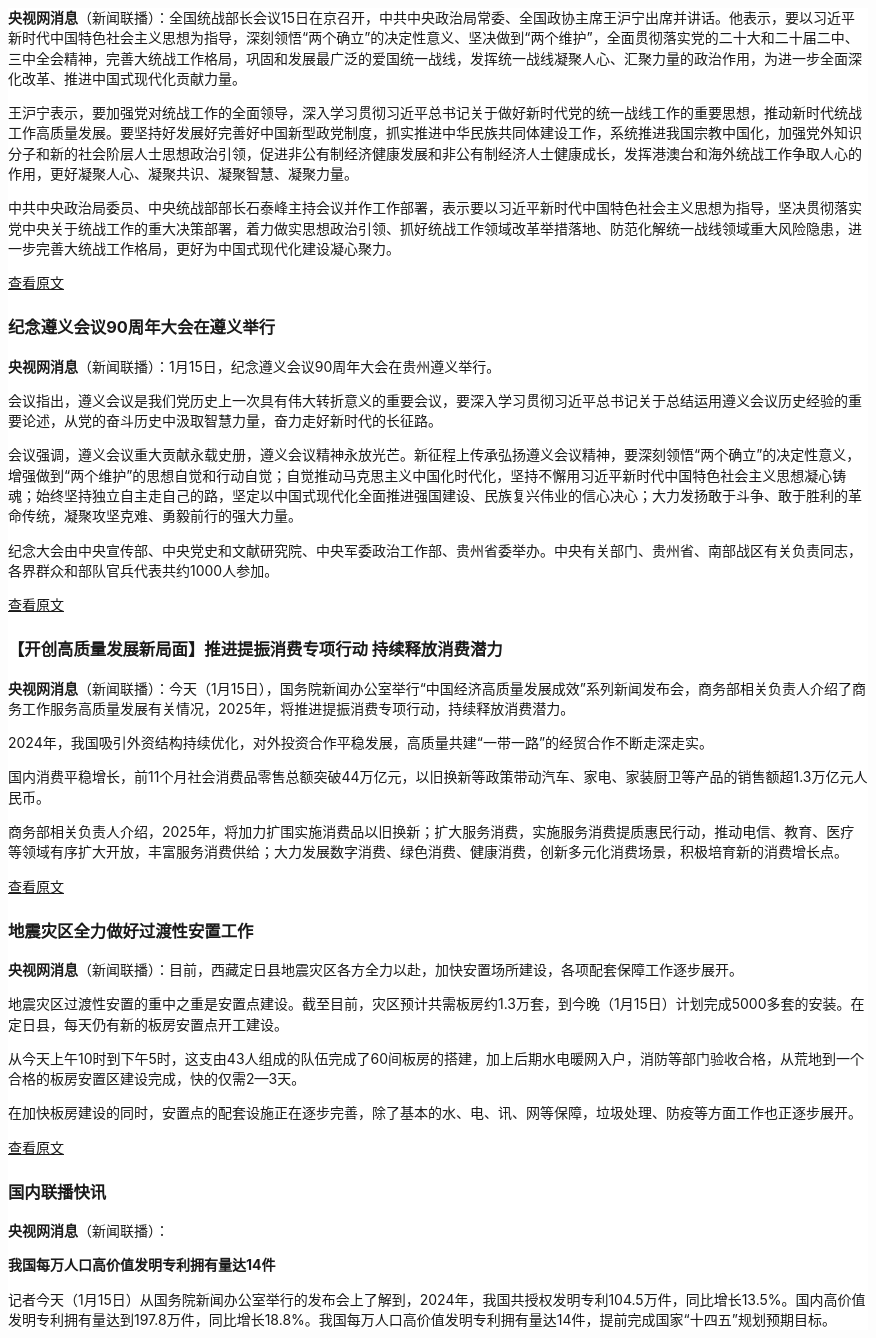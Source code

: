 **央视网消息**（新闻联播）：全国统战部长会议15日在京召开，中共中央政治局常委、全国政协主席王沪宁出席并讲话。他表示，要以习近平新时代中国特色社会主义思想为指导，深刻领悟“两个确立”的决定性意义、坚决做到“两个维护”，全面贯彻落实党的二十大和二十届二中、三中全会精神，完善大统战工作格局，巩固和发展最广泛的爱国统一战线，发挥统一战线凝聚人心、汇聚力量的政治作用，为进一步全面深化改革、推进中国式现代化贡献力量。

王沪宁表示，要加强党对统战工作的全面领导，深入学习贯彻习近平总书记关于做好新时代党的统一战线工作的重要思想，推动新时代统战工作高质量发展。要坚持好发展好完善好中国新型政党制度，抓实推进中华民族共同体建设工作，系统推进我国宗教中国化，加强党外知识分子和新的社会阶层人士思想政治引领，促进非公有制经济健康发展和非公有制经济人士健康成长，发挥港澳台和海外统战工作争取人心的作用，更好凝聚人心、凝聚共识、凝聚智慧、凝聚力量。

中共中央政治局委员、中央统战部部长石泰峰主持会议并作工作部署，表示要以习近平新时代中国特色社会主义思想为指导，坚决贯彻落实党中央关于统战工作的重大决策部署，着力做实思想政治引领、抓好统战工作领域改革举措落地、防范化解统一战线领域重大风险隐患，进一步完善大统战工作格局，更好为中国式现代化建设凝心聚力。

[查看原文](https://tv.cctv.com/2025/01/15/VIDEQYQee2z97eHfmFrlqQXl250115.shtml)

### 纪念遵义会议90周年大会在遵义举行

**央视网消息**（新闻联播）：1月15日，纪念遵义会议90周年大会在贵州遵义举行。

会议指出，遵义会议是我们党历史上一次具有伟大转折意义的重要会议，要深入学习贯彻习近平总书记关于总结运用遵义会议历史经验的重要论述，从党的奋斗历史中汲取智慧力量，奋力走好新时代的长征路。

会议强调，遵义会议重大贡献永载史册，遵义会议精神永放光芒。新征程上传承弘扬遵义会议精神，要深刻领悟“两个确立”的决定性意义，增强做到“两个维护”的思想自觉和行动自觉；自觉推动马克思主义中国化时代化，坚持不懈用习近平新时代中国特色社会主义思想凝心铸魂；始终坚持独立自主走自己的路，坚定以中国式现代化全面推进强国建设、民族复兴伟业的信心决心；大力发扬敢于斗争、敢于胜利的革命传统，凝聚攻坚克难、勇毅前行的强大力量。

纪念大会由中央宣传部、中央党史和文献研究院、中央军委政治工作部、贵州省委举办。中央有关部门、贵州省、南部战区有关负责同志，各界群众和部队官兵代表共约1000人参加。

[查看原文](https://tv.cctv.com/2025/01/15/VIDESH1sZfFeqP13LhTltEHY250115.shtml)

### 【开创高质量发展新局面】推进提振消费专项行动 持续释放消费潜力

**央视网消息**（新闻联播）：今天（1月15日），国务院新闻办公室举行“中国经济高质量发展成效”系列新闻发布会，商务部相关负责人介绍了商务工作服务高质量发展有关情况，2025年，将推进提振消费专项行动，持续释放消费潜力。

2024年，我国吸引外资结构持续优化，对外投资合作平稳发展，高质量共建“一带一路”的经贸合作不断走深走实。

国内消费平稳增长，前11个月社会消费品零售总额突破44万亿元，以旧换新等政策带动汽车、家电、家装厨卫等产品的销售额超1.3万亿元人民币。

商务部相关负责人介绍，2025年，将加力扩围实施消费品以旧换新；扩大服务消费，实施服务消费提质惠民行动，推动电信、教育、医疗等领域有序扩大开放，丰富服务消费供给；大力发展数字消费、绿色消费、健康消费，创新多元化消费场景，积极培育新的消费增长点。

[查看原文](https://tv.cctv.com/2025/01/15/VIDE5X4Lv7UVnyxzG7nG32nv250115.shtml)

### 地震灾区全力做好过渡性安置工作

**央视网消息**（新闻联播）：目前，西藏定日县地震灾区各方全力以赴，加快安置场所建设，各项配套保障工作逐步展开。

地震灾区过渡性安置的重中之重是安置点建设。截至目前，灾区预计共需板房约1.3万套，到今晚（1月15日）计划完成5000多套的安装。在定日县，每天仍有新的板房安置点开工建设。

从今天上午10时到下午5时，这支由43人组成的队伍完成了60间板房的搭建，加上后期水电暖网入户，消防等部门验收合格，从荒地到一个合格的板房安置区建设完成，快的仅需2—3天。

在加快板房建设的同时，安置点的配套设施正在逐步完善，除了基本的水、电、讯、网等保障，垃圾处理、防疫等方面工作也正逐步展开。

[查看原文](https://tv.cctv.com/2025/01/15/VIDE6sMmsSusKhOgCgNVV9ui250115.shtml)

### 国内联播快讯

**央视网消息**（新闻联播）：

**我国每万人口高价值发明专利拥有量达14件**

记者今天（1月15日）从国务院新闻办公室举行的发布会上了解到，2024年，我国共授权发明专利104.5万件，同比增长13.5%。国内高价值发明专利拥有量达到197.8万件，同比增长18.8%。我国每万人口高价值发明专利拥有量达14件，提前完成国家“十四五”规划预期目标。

******

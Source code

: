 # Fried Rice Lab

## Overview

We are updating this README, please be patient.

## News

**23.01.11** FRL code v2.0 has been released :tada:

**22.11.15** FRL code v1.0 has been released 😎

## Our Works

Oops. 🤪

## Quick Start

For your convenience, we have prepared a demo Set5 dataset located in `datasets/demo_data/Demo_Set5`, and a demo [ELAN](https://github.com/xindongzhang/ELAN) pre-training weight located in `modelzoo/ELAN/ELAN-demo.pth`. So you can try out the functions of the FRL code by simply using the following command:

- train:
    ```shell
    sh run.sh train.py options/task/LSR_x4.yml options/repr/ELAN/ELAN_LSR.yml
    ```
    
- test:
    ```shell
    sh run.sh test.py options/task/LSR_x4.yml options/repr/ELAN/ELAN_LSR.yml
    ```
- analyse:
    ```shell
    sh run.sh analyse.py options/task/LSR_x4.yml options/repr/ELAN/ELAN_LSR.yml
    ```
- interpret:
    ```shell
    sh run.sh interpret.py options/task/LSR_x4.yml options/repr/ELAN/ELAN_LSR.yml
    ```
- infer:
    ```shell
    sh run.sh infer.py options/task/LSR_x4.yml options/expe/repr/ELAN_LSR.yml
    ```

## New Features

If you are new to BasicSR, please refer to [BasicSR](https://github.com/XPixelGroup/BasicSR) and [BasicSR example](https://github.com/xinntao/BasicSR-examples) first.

******

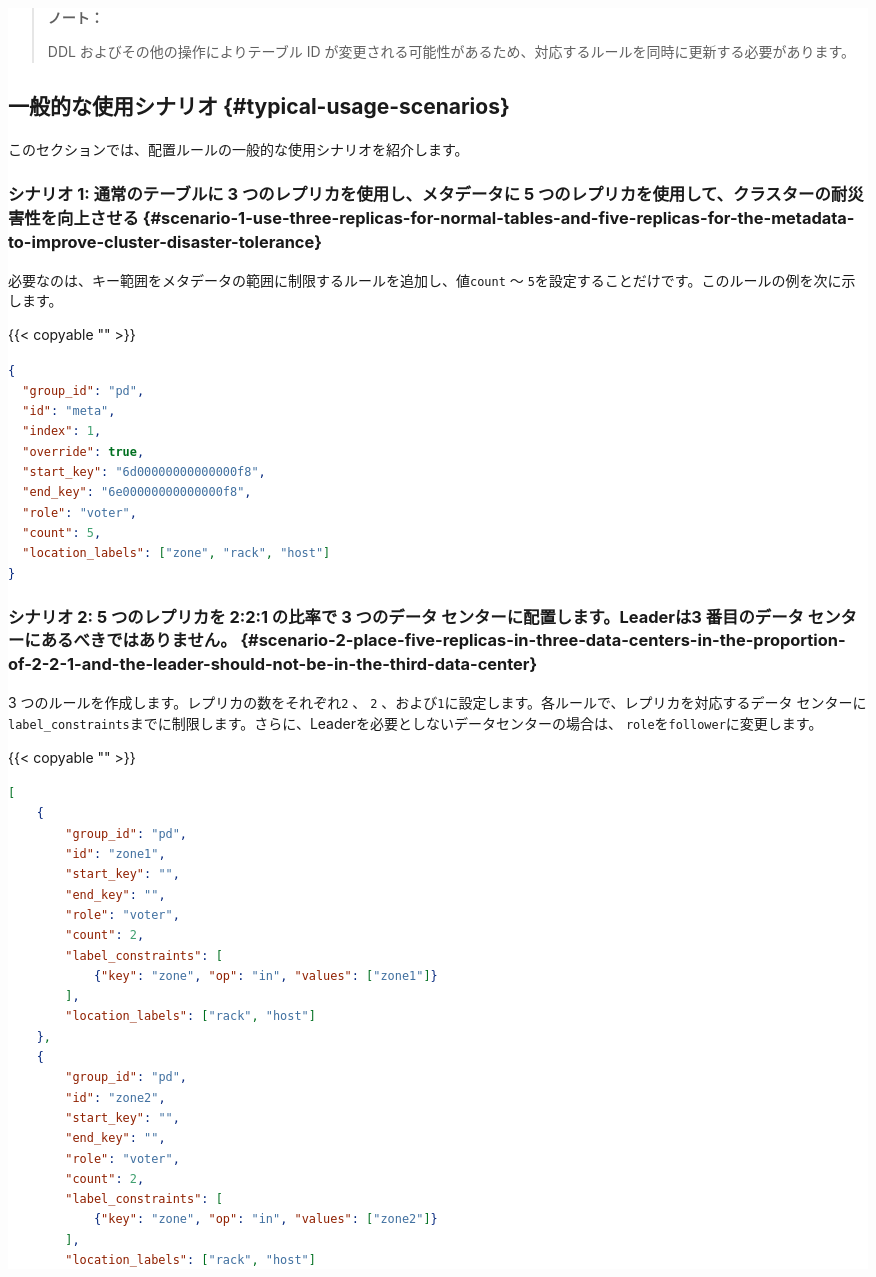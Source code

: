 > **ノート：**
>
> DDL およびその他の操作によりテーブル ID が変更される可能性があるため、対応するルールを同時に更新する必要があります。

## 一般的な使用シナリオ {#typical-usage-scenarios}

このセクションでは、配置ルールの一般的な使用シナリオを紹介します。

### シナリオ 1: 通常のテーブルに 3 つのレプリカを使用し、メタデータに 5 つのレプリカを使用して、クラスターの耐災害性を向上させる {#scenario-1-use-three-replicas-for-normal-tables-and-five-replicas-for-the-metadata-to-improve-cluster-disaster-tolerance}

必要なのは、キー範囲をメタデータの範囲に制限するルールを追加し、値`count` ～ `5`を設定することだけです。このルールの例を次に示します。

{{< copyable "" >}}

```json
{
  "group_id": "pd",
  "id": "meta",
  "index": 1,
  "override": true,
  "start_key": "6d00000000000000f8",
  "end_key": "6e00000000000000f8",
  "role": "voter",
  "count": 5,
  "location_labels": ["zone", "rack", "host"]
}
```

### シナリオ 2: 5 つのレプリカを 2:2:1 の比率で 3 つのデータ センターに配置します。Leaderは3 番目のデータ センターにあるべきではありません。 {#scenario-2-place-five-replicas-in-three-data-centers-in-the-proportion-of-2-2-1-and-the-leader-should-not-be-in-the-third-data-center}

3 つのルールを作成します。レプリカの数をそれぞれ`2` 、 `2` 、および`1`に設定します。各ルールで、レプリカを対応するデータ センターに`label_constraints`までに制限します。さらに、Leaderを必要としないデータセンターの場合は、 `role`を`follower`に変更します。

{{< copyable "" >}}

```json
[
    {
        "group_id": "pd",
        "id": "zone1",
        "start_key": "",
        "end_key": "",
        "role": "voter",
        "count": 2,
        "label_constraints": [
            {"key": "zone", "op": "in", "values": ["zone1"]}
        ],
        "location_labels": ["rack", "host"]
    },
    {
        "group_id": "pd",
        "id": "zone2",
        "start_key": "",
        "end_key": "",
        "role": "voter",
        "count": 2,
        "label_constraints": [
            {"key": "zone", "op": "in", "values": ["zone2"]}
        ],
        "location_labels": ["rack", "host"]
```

******

_EXERCISE INSTRUCTIONS_
Return the number of lines in the records holding the string "been", without any other words.

_WRITTEN SOLUTION_
2